Hot papers on arXiv from the past month – June 2020
What’s hot on arXiv? Here are the most tweeted papers that were uploaded onto arXiv during June 2020.
Results are powered by Arxiv Sanity Preserver.
End-to-End Adversarial Text-to-Speech
Jeff Donahue, Sander Dieleman, Mikołaj Bińkowski, Erich Elsen, Karen Simonyan
Submitted to arXiv on: 5 June 2020
Abstract: Modern text-to-speech synthesis pipelines typically involve multiple processing stages, each of which is designed or learnt independently from the rest. In this work, we take on the challenging task of learning to synthesise speech from normalised text or phonemes in an end-to-end manner, resulting in models which operate directly on character or phoneme input sequences and produce raw speech audio outputs. Our proposed generator is feed-forward and thus efficient for both training and inference, using a differentiable monotonic interpolation scheme to predict the duration of each input token. It learns to produce high fidelity audio through a combination of adversarial feedback and prediction losses constraining the generated audio to roughly match the ground truth in terms of its total duration and mel-spectrogram. To allow the model to capture temporal variation in the generated audio, we employ soft dynamic time warping in the spectrogram-based prediction loss. The resulting model achieves a mean opinion score exceeding 4 on a 5 point scale, which is comparable to the state-of-the-art models relying on multi-stage training and additional supervision..

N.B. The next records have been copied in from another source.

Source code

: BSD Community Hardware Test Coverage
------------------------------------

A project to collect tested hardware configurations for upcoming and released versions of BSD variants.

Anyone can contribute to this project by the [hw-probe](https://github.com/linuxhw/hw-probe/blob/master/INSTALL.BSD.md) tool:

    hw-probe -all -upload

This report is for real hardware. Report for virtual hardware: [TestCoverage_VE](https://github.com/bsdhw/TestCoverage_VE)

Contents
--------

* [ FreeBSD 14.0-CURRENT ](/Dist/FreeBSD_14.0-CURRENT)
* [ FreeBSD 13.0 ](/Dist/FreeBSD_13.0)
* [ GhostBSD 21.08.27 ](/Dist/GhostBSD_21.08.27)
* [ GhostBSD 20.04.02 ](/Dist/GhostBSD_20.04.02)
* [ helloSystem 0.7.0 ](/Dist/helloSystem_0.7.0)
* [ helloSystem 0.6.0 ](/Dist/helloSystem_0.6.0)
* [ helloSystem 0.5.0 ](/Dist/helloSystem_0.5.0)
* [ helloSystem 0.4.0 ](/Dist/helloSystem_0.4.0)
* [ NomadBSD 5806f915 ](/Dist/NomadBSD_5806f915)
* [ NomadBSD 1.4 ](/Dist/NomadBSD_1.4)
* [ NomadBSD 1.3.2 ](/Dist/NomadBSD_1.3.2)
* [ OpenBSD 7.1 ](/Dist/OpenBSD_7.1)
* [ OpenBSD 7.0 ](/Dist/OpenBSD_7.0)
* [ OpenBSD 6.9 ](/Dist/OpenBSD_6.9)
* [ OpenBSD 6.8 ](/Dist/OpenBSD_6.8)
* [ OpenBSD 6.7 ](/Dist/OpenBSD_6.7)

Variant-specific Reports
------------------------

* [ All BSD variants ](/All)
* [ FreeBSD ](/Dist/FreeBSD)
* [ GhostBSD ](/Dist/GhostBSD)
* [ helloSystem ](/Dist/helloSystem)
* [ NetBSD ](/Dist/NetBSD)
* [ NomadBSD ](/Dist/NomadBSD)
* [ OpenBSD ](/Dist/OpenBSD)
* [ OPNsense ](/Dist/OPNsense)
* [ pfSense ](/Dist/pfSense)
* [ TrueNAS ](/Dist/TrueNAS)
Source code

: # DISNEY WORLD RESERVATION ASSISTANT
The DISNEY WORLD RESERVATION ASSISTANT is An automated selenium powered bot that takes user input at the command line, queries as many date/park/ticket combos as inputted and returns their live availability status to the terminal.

DivNoising: Diversity Denoising with Fully Convolutional Variational Autoencoders
Mangal Prakash, Alexander Krull, Florian Jug
Submitted to arXiv on: 10 June 2020
Abstract: Deep Learning based methods have emerged as the indisputable leaders for virtually all image restoration tasks. Especially in the domain of microscopy images, various content-aware image restoration (CARE) approaches are now used to improve the interpretability of acquired data. But there are limitations to what can be restored in corrupted images, and any given method needs to make a sensible compromise between many possible clean signals when predicting a restored image. Here, we propose DivNoising — a denoising approach based on fully-convolutional variational autoencoders, overcoming this problem by predicting a whole distribution of denoised images. Our method is unsupervised, requiring only noisy images and a description of the imaging noise, which can be measured or bootstrapped from noisy data. If desired, consensus predictions can be inferred from a set of DivNoising predictions, leading to competitive results with other unsupervised methods and, on occasion, even with the supervised state-of-the-art. DivNoising samples from the posterior enable a plethora of useful applications. We are (i) discussing how optical character recognition (OCR) applications could benefit from diverse predictions on ambiguous data, and (ii) show in detail how instance cell segmentation gains performance when using diverse DivNoising predictions.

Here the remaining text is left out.